Task directions:
An exact reproduction of the records is required, with all pictures omitted.

──────── Listed records ────────

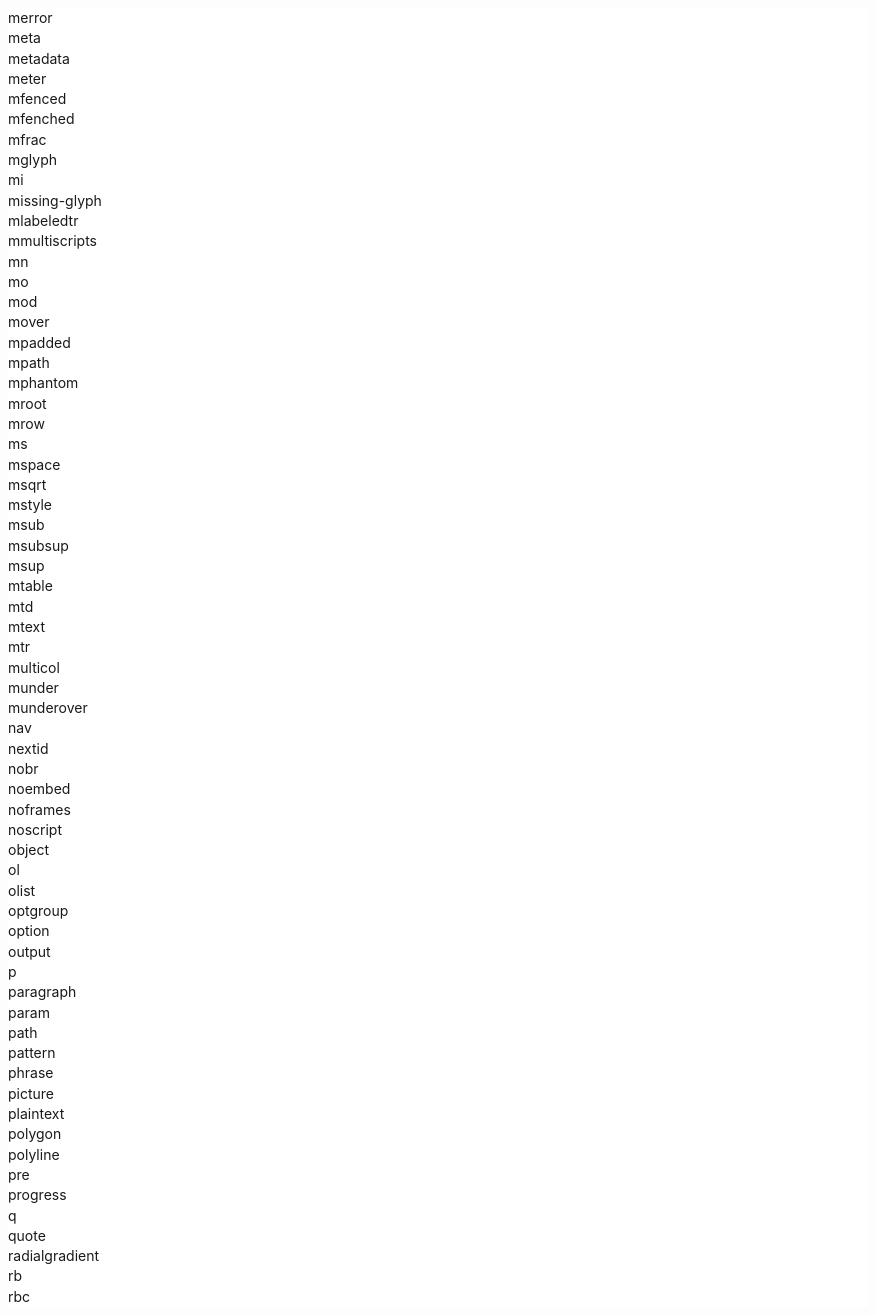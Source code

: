 merror  
meta  
metadata  
meter  
mfenced  
mfenched  
mfrac  
mglyph  
mi  
missing-glyph  
mlabeledtr  
mmultiscripts  
mn  
mo  
mod  
mover  
mpadded  
mpath  
mphantom  
mroot  
mrow  
ms  
mspace  
msqrt  
mstyle  
msub  
msubsup  
msup  
mtable  
mtd  
mtext  
mtr  
multicol  
munder  
munderover  
nav  
nextid  
nobr  
noembed  
noframes  
noscript  
object  
ol  
olist  
optgroup  
option  
output  
p  
paragraph  
param  
path  
pattern  
phrase  
picture  
plaintext  
polygon  
polyline  
pre  
progress  
q  
quote  
radialgradient  
rb  
rbc  
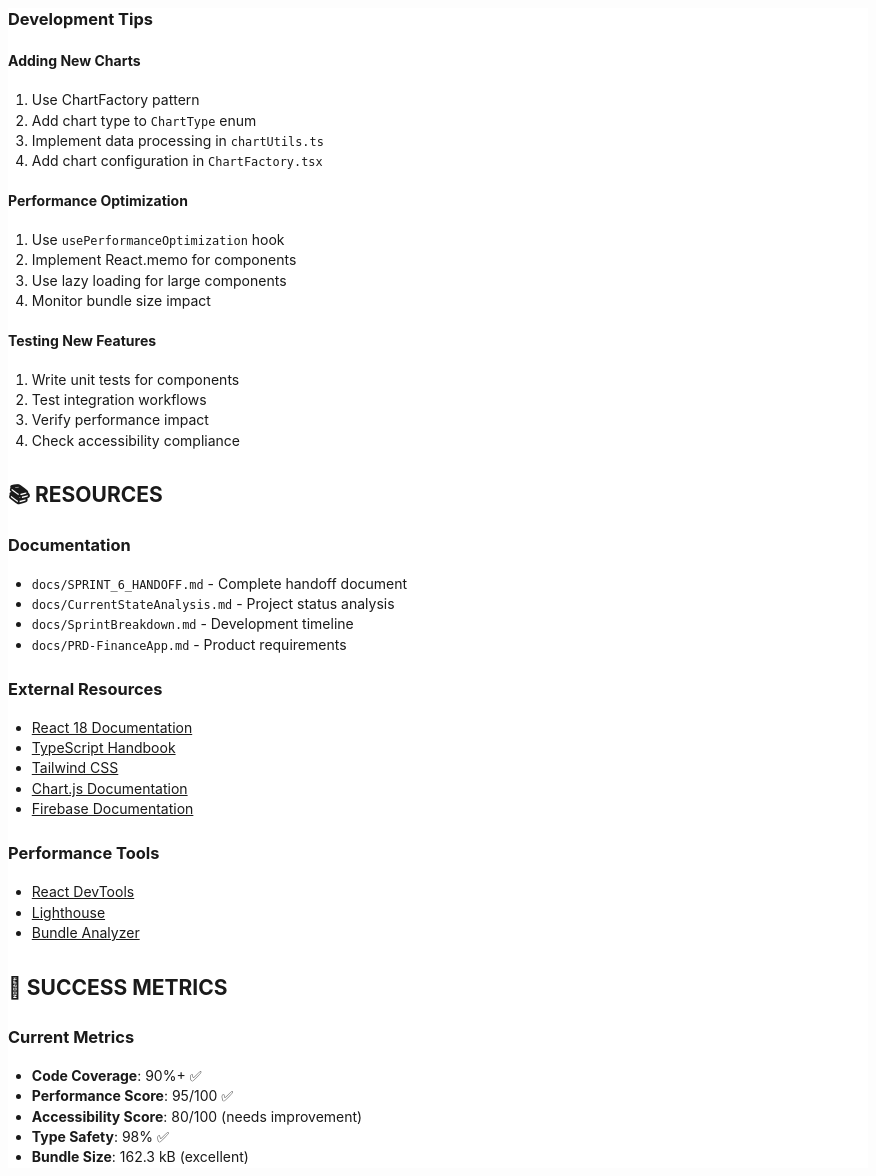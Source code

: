### **Development Tips**

#### **Adding New Charts**
1. Use ChartFactory pattern
2. Add chart type to `ChartType` enum
3. Implement data processing in `chartUtils.ts`
4. Add chart configuration in `ChartFactory.tsx`

#### **Performance Optimization**
1. Use `usePerformanceOptimization` hook
2. Implement React.memo for components
3. Use lazy loading for large components
4. Monitor bundle size impact

#### **Testing New Features**
1. Write unit tests for components
2. Test integration workflows
3. Verify performance impact
4. Check accessibility compliance

## 📚 **RESOURCES**

### **Documentation**
- `docs/SPRINT_6_HANDOFF.md` - Complete handoff document
- `docs/CurrentStateAnalysis.md` - Project status analysis
- `docs/SprintBreakdown.md` - Development timeline
- `docs/PRD-FinanceApp.md` - Product requirements

### **External Resources**
- [React 18 Documentation](https://react.dev/)
- [TypeScript Handbook](https://www.typescriptlang.org/docs/)
- [Tailwind CSS](https://tailwindcss.com/docs)
- [Chart.js Documentation](https://www.chartjs.org/docs/)
- [Firebase Documentation](https://firebase.google.com/docs)

### **Performance Tools**
- [React DevTools](https://react.dev/learn/react-developer-tools)
- [Lighthouse](https://developers.google.com/web/tools/lighthouse)
- [Bundle Analyzer](https://github.com/webpack-contrib/webpack-bundle-analyzer)

## 🎯 **SUCCESS METRICS**

### **Current Metrics**
- **Code Coverage**: 90%+ ✅
- **Performance Score**: 95/100 ✅
- **Accessibility Score**: 80/100 (needs improvement)
- **Type Safety**: 98% ✅
- **Bundle Size**: 162.3 kB (excellent)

────────

Solution to this problem:
Source code

: merror  
meta  
metadata  
meter  
mfenced  
mfenched  
mfrac  
mglyph  
mi  
missing-glyph  
mlabeledtr  
mmultiscripts  
mn  
mo  
mod  
mover  
mpadded  
mpath  
mphantom  
mroot  
mrow  
ms  
mspace  
msqrt  
mstyle  
msub  
msubsup  
msup  
mtable  
mtd  
mtext  
mtr  
multicol  
munder  
munderover  
nav  
nextid  
nobr  
noembed  
noframes  
noscript  
object  
ol  
olist  
optgroup  
option  
output  
p  
paragraph  
param  
path  
pattern  
phrase  
picture  
plaintext  
polygon  
polyline  
pre  
progress  
q  
quote  
radialgradient  
rb  
rbc  
Source code

:### **Development Tips**

#### **Adding New Charts**
1. Use ChartFactory pattern
2. Add chart type to `ChartType` enum
3. Implement data processing in `chartUtils.ts`
4. Add chart configuration in `ChartFactory.tsx`

#### **Performance Optimization**
1. Use `usePerformanceOptimization` hook
2. Implement React.memo for components
3. Use lazy loading for large components
4. Monitor bundle size impact

#### **Testing New Features**
1. Write unit tests for components
2. Test integration workflows
3. Verify performance impact
4. Check accessibility compliance

## 📚 **RESOURCES**

### **Documentation**
- `docs/SPRINT_6_HANDOFF.md` - Complete handoff document
- `docs/CurrentStateAnalysis.md` - Project status analysis
- `docs/SprintBreakdown.md` - Development timeline
- `docs/PRD-FinanceApp.md` - Product requirements

### **External Resources**
- [React 18 Documentation](https://react.dev/)
- [TypeScript Handbook](https://www.typescriptlang.org/docs/)
- [Tailwind CSS](https://tailwindcss.com/docs)
- [Chart.js Documentation](https://www.chartjs.org/docs/)
- [Firebase Documentation](https://firebase.google.com/docs)

### **Performance Tools**
- [React DevTools](https://react.dev/learn/react-developer-tools)
- [Lighthouse](https://developers.google.com/web/tools/lighthouse)
- [Bundle Analyzer](https://github.com/webpack-contrib/webpack-bundle-analyzer)

## 🎯 **SUCCESS METRICS**

### **Current Metrics**
- **Code Coverage**: 90%+ ✅
- **Performance Score**: 95/100 ✅
- **Accessibility Score**: 80/100 (needs improvement)
- **Type Safety**: 98% ✅
- **Bundle Size**: 162.3 kB (excellent)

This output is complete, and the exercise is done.